[Opening Extracted records section]

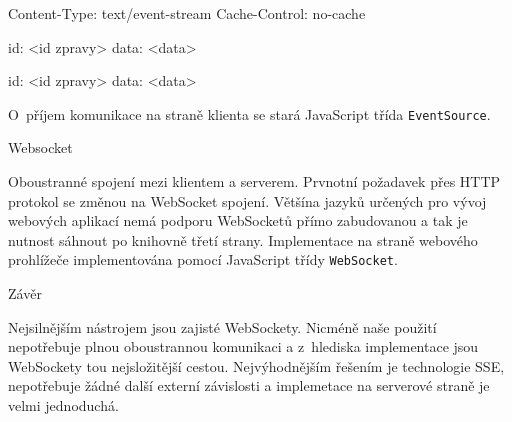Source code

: \begtt
Content-Type: text/event-stream
Cache-Control: no-cache

id: <id zpravy>
data: <data>

id: <id zpravy>
data: <data>
\endtt

\noindent
O~příjem komunikace na straně klienta se stará JavaScript třída {\tt EventSource}.

\secc Websocket

Oboustranné spojení mezi klientem a serverem.
Prvnotní požadavek přes HTTP protokol se změnou na WebSocket spojení.
Většína jazyků určených pro vývoj webových aplikací nemá podporu WebSocketů přímo zabudovanou a tak je nutnost sáhnout po knihovně třetí strany.
Implementace na straně webového prohlížeče implementována pomocí JavaScript třídy {\tt WebSocket}.

\secc Závěr

Nejsilnějším nástrojem jsou zajisté WebSockety.
Nicméně naše použití nepotřebuje plnou oboustrannou komunikaci a z~hlediska implementace jsou WebSockety tou nejsložitější cestou.
Nejvýhodnějším řešením je technologie SSE, nepotřebuje žádné další externí závislosti a implemetace na serverové straně je velmi jednoduchá.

[Closing Extracted records section]

• Task details
Copy all the entries word for word. Omit any pictures.

• Task output
Source code

: \begtt
Content-Type: text/event-stream
Cache-Control: no-cache

id: <id zpravy>
data: <data>

id: <id zpravy>
data: <data>
\endtt

\noindent
O~příjem komunikace na straně klienta se stará JavaScript třída {\tt EventSource}.

\secc Websocket

Oboustranné spojení mezi klientem a serverem.
Prvnotní požadavek přes HTTP protokol se změnou na WebSocket spojení.
Většína jazyků určených pro vývoj webových aplikací nemá podporu WebSocketů přímo zabudovanou a tak je nutnost sáhnout po knihovně třetí strany.
Implementace na straně webového prohlížeče implementována pomocí JavaScript třídy {\tt WebSocket}.

\secc Závěr

Nejsilnějším nástrojem jsou zajisté WebSockety.
Nicméně naše použití nepotřebuje plnou oboustrannou komunikaci a z~hlediska implementace jsou WebSockety tou nejsložitější cestou.
Nejvýhodnějším řešením je technologie SSE, nepotřebuje žádné další externí závislosti a implemetace na serverové straně je velmi jednoduchá.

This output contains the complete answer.